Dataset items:
* * * *

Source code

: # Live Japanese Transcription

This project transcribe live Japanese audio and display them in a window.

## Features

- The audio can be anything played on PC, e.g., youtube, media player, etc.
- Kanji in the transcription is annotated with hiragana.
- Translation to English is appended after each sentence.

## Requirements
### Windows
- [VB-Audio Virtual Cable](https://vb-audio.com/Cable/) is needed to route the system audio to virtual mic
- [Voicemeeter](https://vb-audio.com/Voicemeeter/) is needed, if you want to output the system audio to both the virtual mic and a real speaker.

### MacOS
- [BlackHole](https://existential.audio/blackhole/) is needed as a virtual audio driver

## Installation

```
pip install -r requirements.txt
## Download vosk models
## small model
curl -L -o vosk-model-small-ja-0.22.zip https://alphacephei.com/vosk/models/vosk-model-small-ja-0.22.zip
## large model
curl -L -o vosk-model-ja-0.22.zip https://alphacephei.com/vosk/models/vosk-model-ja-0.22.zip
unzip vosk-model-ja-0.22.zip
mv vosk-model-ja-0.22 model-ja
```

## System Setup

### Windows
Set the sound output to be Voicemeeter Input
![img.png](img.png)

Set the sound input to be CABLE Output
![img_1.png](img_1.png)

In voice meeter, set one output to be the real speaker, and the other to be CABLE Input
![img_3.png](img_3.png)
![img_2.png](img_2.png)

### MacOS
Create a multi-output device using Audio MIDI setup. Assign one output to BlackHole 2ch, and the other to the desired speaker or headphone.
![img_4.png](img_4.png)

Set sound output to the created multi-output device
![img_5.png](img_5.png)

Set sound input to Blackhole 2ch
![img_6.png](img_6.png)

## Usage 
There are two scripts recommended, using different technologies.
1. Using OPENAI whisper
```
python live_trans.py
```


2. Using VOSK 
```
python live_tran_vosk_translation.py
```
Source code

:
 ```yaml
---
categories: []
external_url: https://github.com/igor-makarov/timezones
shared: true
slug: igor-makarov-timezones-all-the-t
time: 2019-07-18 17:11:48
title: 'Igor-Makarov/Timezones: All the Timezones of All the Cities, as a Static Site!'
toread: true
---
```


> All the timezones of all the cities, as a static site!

* * * *

* **WHAT YOU NEED TO DO**:
Only the lines from the one that holds "Set sound output" through the end of the records should appear in the answer, each restated exactly.

* **WRITTEN SOLUTION**:
Set sound output to the created multi-output device
![img_5.png](img_5.png)

Set sound input to Blackhole 2ch
![img_6.png](img_6.png)

## Usage 
There are two scripts recommended, using different technologies.
1. Using OPENAI whisper
```
python live_trans.py
```


2. Using VOSK 
```
python live_tran_vosk_translation.py
```
Source code

:
 ```yaml
---
categories: []
external_url: https://github.com/igor-makarov/timezones
shared: true
slug: igor-makarov-timezones-all-the-t
time: 2019-07-18 17:11:48
title: 'Igor-Makarov/Timezones: All the Timezones of All the Cities, as a Static Site!'
toread: true
---
```


> All the timezones of all the cities, as a static site!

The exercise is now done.